Task directions: Beginning at the line that contains "sem adotar uma", write out each remaining line of the entries below exactly as it stands.
▼▼▼
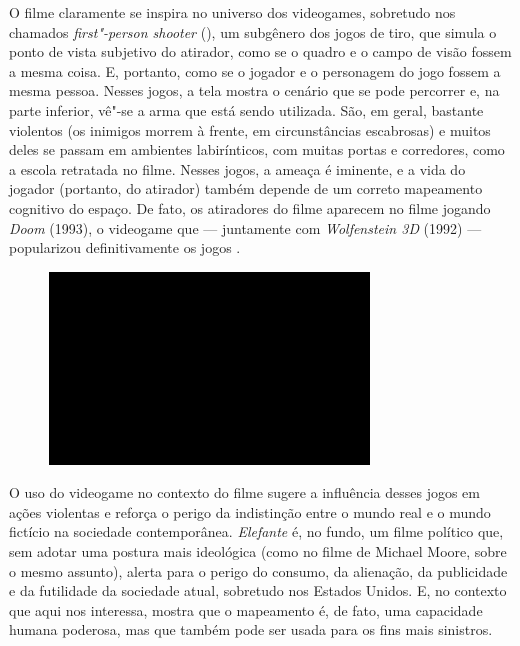 O filme claramente se inspira no universo dos videogames,
sobretudo nos chamados \emph{first"-person shooter} (), um subgênero
dos jogos de tiro, que simula o ponto de vista subjetivo do atirador,
como se o quadro e o campo de visão fossem a mesma coisa. E, portanto,
como se o jogador e o personagem do jogo fossem a mesma pessoa. Nesses
jogos, a tela mostra o cenário que se pode percorrer e, na parte
inferior, vê"-se a arma que está sendo utilizada. São, em geral, bastante
violentos (os inimigos morrem à frente, em circunstâncias escabrosas) e
muitos deles se passam em ambientes labirínticos, com muitas portas e
corredores, como a escola retratada no filme. Nesses jogos, a ameaça é
iminente, e a vida do jogador (portanto, do atirador) também depende de
um correto mapeamento cognitivo do espaço. De fato, os atiradores do
filme aparecem no filme jogando \emph{Doom} (1993), o videogame que ---
juntamente com \emph{Wolfenstein 3D} (1992) --- popularizou
definitivamente os jogos .

\begin{figure}[!ht]

\centering
 \includegraphics[width=85mm]{./imgs/im1.jpg}
\caption{\tiny{}}

\end{figure}


O uso do videogame no contexto do filme sugere a influência
desses jogos em ações violentas e reforça o perigo da indistinção entre
o mundo real e o mundo fictício na sociedade contemporânea.
\emph{Elefante} é, no fundo, um filme político que, sem adotar uma
postura mais ideológica (como no filme de Michael Moore, sobre o mesmo
assunto), alerta para o perigo do consumo, da alienação, da publicidade e
da futilidade da sociedade atual, sobretudo
nos Estados Unidos. E, no contexto que aqui nos interessa, mostra que o
mapeamento é, de fato, uma capacidade humana poderosa, mas que também
pode ser usada para os fins mais sinistros.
▲▲▲
Solution for this exercise:
\emph{Elefante} é, no fundo, um filme político que, sem adotar uma
postura mais ideológica (como no filme de Michael Moore, sobre o mesmo
assunto), alerta para o perigo do consumo, da alienação, da publicidade e
da futilidade da sociedade atual, sobretudo
nos Estados Unidos. E, no contexto que aqui nos interessa, mostra que o
mapeamento é, de fato, uma capacidade humana poderosa, mas que também
pode ser usada para os fins mais sinistros.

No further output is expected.